2.1 What is File I/O

I/O stands for Input/Output, and in the Linux system, all input and output operations are performed through files, which is also referred to as File I/O.

Linux File I/O refers to the process of reading from and writing to external devices (e.g., hard disks, USB drives) in the Linux operating system. The data transfer from a device to memory is known as input, while the process of transferring data from memory to a device is known as output.

2.2 Basic Approaches to Linux File I/O Programming

  • Standard I/O (stdio): The Standard I/O function library provides a series of high-level file I/O functions such as fopen, fclose, fread, fwrite, etc., which assist programmers in performing file operations conveniently. The Standard I/O function library also includes a buffering mechanism to enhance file I/O efficiency.

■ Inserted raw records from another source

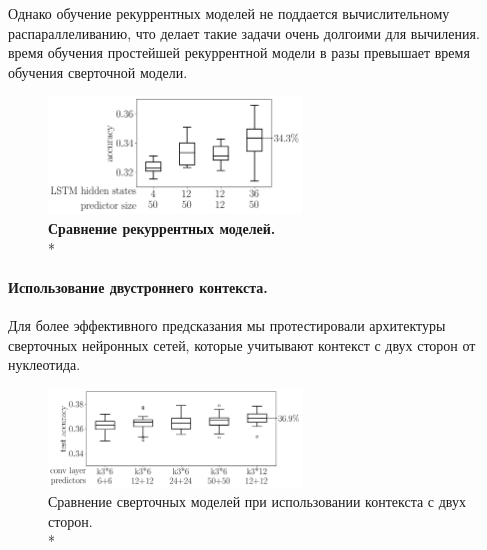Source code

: Однако обучение рекуррентных моделей не поддается вычислительному распараллеливанию, что делает такие задачи очень долгоими для вычиления. время обучения простейшей рекуррентной модели в разы превышает время обучения сверточной модели.  

\begin{figure}[H] %
	\centering
	\includegraphics[width = 0.6\textwidth]{pics/rnn_models_all_runs_p1_ecoli_100000_10000_50_0.png}
	\caption{{\bfseries Сравнение рекуррентных моделей.} \\* 
		   \mannwhitni }
	\label{fig:rnn_test}	
\end{figure}

\paragraph{Использование двустроннего контекста.} Для более эффективного предсказания мы протестировали архитектуры сверточных нейронных сетей, которые учитывают контекст с двух сторон от нуклеотида. 

\begin{figure}[H] %
	\centering
	\includegraphics[width = 0.6\textwidth]{pics/cnn_models_two_sided.png}
	\caption{{\bfseries} Сравнение сверточных моделей при использовании контекста с двух сторон.\\* }
	\label{fig:cnn_twosided}	
\end{figure}
	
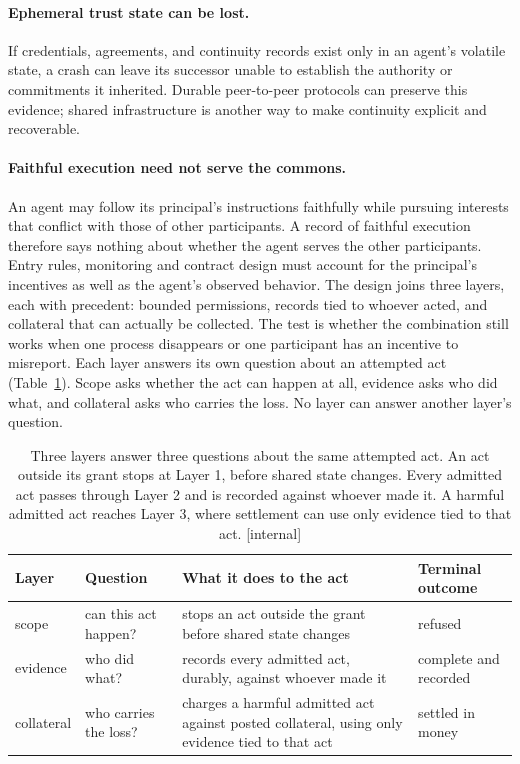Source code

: \documentclass[11pt,a4paper]{article}
\theoremstyle{definition}
\theoremstyle{remark}
\begin{document}
\paragraph{Ephemeral trust state can be lost.} If credentials, agreements, and continuity records exist only in an agent's volatile state, a crash can leave its successor unable to establish the authority or commitments it inherited. Durable peer-to-peer protocols can preserve this evidence; shared infrastructure is another way to make continuity explicit and recoverable.
\paragraph{Faithful execution need not serve the commons.} An agent may follow its principal's instructions faithfully while pursuing interests that conflict with those of other participants. A record of faithful execution therefore says nothing about whether the agent serves the other participants. Entry rules, monitoring and contract design must account for the principal's incentives as well as the agent's observed behavior.
The design joins three layers, each with precedent: bounded permissions,
records tied to whoever acted, and collateral that can actually be collected.
The test is whether the combination still works when one process disappears
or one participant has an incentive to misreport. Each layer answers its own
question about an attempted act (Table~\ref{tab:bonded-three-layer}). Scope
asks whether the act can happen at all, evidence asks who did what, and
collateral asks who carries the loss. No layer can answer another layer's
question.
\begin{table}[H]
\centering
\caption{Three layers answer three questions about the same attempted act. An act outside its grant stops at Layer 1, before shared state changes. Every admitted act passes through Layer 2 and is recorded against whoever made it. A harmful admitted act reaches Layer 3, where settlement can use only evidence tied to that act. [internal]}
\label{tab:bonded-three-layer}
\small
\renewcommand{\arraystretch}{1.15}
\begin{tabularx}{\linewidth}{@{}>{\raggedright\arraybackslash}p{.15\linewidth} >{\raggedright\arraybackslash}p{.21\linewidth} >{\raggedright\arraybackslash}X >{\raggedright\arraybackslash}p{.19\linewidth}@{}}
\toprule
\textbf{Layer} & \textbf{Question} & \textbf{What it does to the act} & \textbf{Terminal outcome} \\
\midrule
1 scope & can this act happen? & stops an act outside the grant before shared state changes & refused \\
2 evidence & who did what? & records every admitted act, durably, against whoever made it & complete and recorded \\
3 collateral & who carries the loss? & charges a harmful admitted act against posted collateral, using only evidence tied to that act & settled in money \\
\bottomrule
\end{tabularx}
\end{table}
\end{document}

  • File I/O (syscall): System call I/O involves directly using system calls for file operations, such as open, read, write, close, etc. Unlike the Standard I/O function library, system call I/O functions do not use buffering, resulting in higher file I/O efficiency.

  • Raw I/O (raw I/O): Raw I/O is a low-level file I/O approach that utilizes read and write functions for data read and write operations, allowing more fine-grained control over file I/O operations. Raw I/O is typically used for operations on special devices, such as disk partitions and network devices.

All three approaches can be employed in the Linux system, and the choice depends on the specific application scenarios and requirements. Standard I/O is suitable for most file I/O operations and enhances development efficiency, while system call I/O is ideal for lower-level file operations, optimizing file I/O efficiency. Raw I/O is appropriate for operations on special devices.

2.3 File Descriptors

  • For File I/O, everything is accomplished through file descriptors. In the Linux system, when a file is opened or created, the kernel returns a corresponding file descriptor (a non-negative integer) to the process. Additionally, it is specified that when a process starts, 0 represents standard input, 1 represents standard output, and 2 represents standard error. Consequently, if a new file is opened at this point, its file descriptor would be 3, and so on.

  • POSIX defines STDIN_FILENO, STDOUT_FILENO, and STDERR_FILENO to replace 0, 1, and 2, respectively. The definitions of these three symbolic constants are located in the header file unistd.h.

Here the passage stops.